Records excerpted from a collection
=== Begin Enclosure ===
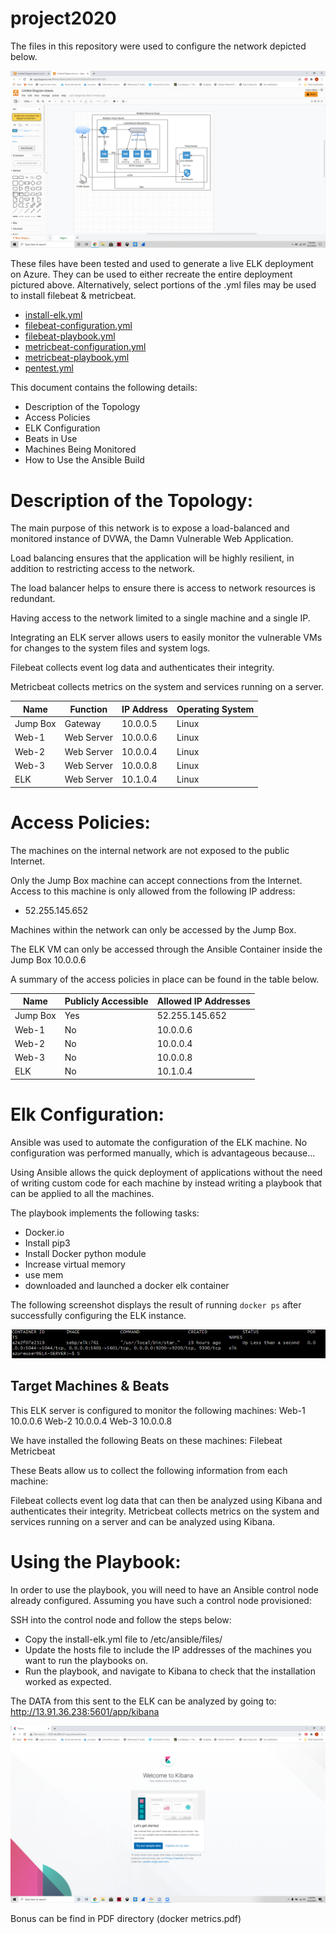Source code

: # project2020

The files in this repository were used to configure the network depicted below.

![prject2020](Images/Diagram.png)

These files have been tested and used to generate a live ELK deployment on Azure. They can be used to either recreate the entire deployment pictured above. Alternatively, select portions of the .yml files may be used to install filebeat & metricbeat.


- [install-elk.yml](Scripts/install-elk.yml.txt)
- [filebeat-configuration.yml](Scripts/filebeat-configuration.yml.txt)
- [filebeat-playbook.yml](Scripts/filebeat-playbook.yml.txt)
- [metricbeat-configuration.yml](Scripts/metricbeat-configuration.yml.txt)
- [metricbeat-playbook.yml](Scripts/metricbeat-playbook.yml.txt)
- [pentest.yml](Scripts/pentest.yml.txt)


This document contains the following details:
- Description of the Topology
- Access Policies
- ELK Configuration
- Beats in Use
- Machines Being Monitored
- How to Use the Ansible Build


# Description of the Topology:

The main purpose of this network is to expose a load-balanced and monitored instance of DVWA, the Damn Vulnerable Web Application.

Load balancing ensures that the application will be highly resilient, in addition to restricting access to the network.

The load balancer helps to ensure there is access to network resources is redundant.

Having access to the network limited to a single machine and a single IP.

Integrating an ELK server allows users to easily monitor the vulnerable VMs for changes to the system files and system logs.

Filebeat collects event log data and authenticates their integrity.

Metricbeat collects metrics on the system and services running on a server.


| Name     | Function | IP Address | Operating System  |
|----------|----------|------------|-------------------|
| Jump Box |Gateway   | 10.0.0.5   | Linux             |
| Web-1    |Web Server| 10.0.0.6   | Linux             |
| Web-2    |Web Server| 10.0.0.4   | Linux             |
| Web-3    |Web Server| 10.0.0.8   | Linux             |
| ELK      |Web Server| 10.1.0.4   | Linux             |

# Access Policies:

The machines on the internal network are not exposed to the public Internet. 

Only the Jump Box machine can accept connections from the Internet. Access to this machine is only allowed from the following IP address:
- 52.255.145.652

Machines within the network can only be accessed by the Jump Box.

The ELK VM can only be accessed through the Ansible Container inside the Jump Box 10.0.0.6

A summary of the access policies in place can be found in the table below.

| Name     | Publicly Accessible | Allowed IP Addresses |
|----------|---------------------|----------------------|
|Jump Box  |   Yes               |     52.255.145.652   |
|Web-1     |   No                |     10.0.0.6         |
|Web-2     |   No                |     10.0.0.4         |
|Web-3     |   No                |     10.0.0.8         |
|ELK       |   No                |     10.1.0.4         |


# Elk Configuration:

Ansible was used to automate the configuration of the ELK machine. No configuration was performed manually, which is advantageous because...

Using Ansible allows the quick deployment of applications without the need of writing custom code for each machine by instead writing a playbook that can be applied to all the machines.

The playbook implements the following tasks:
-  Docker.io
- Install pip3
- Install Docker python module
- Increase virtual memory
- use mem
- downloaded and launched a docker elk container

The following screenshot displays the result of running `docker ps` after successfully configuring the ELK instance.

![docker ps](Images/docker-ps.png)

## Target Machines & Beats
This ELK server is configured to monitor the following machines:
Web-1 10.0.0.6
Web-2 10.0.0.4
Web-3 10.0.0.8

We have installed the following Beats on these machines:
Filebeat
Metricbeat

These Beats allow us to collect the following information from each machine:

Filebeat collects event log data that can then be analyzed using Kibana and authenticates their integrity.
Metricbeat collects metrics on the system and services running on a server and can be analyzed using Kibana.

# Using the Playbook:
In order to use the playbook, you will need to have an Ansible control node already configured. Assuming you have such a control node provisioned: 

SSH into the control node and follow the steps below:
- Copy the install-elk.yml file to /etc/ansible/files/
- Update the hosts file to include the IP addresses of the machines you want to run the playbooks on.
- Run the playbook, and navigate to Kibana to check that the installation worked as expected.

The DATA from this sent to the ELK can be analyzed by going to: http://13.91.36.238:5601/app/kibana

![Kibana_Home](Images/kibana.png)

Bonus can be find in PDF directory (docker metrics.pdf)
=== End Enclosure ===
▶ [EXERCISE AIM]:
Across all lines above, count those with the string "Scripts". Only the number is wanted.

▶ [SOLUTION TO THE EXERCISE]:
6